BEGIN Provided data

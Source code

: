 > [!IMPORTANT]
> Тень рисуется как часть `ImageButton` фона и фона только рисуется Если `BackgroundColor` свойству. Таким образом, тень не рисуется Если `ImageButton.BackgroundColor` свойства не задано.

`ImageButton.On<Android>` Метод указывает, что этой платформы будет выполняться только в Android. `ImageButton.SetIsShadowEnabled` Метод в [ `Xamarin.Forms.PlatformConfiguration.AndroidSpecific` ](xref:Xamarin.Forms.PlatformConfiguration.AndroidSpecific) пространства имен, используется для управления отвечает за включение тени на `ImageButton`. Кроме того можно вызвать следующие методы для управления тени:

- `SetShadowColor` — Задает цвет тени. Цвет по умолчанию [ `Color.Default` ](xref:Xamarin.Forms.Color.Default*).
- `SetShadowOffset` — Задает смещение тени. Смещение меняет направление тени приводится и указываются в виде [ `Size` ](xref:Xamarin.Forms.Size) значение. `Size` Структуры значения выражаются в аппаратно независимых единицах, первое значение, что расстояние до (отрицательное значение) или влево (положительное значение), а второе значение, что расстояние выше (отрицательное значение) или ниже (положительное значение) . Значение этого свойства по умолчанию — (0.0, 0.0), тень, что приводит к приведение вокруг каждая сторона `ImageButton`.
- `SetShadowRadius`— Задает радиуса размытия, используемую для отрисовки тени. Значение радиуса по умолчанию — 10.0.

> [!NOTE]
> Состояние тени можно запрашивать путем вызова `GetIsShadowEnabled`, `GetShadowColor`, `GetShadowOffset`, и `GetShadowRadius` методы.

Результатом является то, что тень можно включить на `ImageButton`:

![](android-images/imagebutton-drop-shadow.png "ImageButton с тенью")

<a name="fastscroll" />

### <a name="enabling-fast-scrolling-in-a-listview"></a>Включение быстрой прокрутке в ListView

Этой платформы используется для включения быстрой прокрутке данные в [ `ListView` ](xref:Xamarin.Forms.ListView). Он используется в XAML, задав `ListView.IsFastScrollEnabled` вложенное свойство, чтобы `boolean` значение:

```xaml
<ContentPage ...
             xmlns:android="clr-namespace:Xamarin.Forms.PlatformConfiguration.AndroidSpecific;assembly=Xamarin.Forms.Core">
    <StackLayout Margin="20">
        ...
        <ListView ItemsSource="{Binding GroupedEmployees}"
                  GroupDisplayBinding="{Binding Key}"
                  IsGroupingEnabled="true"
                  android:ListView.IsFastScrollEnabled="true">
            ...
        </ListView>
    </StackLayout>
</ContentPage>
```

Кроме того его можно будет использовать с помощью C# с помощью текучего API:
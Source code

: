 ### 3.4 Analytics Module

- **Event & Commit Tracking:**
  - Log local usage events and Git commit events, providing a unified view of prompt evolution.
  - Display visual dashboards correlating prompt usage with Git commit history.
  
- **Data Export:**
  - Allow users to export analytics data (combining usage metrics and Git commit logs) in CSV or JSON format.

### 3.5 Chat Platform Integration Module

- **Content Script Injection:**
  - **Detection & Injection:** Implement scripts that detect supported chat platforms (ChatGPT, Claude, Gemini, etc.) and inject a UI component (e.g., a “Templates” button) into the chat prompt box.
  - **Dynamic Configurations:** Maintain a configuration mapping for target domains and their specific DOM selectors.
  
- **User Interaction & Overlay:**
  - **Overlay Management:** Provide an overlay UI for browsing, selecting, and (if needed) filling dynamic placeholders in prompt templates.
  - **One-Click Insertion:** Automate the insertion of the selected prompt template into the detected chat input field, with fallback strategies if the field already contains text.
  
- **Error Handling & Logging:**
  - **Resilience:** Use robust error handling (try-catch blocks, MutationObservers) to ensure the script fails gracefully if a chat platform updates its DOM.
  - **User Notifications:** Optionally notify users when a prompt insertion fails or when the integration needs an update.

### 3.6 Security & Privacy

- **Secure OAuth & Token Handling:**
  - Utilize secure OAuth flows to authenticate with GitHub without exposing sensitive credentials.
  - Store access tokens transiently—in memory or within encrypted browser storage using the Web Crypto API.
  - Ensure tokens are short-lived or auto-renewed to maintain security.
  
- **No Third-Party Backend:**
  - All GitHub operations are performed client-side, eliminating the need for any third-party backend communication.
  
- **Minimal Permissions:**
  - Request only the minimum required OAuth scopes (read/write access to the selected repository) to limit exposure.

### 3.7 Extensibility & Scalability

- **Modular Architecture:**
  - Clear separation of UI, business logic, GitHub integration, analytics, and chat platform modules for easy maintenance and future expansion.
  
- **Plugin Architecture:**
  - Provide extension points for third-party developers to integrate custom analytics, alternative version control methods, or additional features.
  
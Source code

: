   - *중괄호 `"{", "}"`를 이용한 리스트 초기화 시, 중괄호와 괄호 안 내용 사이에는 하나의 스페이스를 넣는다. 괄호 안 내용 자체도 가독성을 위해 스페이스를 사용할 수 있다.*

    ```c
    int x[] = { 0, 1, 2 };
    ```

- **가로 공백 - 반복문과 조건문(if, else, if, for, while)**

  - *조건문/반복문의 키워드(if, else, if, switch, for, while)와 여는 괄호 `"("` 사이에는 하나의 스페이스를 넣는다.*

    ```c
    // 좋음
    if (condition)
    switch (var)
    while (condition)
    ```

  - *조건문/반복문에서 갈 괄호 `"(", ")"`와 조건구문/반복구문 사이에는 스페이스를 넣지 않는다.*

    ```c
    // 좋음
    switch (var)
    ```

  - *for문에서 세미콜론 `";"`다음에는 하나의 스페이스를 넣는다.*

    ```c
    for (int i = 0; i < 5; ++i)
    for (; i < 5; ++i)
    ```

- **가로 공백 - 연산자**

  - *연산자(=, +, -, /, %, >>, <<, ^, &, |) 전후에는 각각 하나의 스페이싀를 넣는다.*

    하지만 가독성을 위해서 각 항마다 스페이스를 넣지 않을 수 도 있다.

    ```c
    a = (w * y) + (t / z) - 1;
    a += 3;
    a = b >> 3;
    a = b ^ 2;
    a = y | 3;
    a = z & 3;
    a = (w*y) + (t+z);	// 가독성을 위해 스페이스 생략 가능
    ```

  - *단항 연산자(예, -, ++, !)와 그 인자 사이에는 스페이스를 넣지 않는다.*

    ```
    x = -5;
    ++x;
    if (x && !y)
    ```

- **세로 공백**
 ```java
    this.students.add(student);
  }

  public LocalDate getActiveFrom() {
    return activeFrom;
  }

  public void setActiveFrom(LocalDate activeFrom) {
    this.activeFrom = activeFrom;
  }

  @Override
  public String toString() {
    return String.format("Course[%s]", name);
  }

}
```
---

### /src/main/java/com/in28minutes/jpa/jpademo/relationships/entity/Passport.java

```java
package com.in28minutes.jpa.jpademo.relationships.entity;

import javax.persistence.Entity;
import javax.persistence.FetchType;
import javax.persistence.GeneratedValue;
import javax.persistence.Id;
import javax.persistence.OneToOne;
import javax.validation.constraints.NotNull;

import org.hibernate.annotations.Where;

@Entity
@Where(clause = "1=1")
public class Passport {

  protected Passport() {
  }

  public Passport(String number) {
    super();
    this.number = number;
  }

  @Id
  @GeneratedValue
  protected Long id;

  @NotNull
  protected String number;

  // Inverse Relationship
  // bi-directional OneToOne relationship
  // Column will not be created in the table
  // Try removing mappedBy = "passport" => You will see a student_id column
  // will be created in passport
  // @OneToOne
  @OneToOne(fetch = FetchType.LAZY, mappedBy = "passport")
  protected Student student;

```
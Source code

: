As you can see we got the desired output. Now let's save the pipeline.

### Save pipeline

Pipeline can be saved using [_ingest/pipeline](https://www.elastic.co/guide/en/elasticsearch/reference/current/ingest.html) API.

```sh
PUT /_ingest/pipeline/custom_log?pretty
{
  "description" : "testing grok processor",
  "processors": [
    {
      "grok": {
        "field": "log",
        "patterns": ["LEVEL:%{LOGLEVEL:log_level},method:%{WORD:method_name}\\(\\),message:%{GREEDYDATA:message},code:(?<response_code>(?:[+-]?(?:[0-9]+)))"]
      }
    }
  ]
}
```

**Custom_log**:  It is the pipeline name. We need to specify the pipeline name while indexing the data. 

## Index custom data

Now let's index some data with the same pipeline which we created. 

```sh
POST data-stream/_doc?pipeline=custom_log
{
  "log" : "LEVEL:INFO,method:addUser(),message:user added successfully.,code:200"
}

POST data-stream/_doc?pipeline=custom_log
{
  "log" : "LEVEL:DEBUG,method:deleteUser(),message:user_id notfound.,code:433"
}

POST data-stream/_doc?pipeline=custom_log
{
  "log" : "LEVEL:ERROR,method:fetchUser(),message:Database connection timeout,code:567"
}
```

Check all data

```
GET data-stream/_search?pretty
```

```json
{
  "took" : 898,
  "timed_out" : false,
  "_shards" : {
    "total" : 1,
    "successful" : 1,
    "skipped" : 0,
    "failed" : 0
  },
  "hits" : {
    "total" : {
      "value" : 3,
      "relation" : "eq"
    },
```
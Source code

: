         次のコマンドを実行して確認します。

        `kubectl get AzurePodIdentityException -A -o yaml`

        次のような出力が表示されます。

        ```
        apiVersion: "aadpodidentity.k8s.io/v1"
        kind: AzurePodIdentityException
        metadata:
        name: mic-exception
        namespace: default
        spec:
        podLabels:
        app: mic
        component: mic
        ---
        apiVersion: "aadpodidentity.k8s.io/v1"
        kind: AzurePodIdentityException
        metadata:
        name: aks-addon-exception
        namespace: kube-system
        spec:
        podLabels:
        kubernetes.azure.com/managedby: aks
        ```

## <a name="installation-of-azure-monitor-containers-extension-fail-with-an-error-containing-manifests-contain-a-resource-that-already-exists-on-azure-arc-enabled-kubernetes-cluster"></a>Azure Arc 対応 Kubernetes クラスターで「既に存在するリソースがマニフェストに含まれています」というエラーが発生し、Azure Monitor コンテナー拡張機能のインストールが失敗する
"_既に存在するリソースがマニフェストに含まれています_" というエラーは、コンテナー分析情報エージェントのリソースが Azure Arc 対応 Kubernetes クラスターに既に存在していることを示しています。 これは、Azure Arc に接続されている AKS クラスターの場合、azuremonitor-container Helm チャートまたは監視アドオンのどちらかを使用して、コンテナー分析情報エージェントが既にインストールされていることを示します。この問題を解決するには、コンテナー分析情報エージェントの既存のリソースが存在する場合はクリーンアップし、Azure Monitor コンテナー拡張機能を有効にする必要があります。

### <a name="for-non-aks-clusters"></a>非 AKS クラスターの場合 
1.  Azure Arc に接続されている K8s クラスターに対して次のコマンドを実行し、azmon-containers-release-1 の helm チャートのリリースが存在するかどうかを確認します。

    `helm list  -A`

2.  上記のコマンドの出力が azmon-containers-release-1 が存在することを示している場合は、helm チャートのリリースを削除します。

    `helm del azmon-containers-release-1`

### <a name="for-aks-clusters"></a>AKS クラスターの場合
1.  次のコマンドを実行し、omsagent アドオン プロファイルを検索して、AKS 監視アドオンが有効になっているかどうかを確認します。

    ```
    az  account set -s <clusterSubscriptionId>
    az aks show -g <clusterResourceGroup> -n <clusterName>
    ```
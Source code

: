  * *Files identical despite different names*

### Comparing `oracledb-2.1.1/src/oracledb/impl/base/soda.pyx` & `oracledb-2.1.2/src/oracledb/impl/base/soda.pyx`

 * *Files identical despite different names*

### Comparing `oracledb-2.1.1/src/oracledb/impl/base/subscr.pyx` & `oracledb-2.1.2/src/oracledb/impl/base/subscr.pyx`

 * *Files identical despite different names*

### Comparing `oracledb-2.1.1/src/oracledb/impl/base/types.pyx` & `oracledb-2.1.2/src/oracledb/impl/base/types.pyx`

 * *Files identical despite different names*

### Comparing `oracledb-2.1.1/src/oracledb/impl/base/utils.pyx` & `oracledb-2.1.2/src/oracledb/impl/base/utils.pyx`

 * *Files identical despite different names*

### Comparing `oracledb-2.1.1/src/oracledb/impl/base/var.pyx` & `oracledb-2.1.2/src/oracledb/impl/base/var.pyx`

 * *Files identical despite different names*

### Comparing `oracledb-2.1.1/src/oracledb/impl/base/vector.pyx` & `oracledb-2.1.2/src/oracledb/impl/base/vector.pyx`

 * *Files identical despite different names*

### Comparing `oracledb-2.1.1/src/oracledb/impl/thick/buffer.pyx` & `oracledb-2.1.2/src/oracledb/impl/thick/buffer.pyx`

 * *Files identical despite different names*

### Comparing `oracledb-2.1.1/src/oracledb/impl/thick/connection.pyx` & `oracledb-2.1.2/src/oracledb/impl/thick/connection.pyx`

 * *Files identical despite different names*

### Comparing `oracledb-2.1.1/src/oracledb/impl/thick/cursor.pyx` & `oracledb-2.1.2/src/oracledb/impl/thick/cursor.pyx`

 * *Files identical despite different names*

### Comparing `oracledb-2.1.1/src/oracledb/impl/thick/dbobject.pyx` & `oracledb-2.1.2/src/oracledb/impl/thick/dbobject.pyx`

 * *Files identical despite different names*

END Provided data

Using only the entries above, output the line with "- **Content Script Injection:**", the line with "- **User Interaction & Overlay:**", and all lines between them, exactly as they stand.

(Solution to the exercise)
- **Content Script Injection:**
  - **Detection & Injection:** Implement scripts that detect supported chat platforms (ChatGPT, Claude, Gemini, etc.) and inject a UI component (e.g., a “Templates” button) into the chat prompt box.
  - **Dynamic Configurations:** Maintain a configuration mapping for target domains and their specific DOM selectors.
  
- **User Interaction & Overlay:**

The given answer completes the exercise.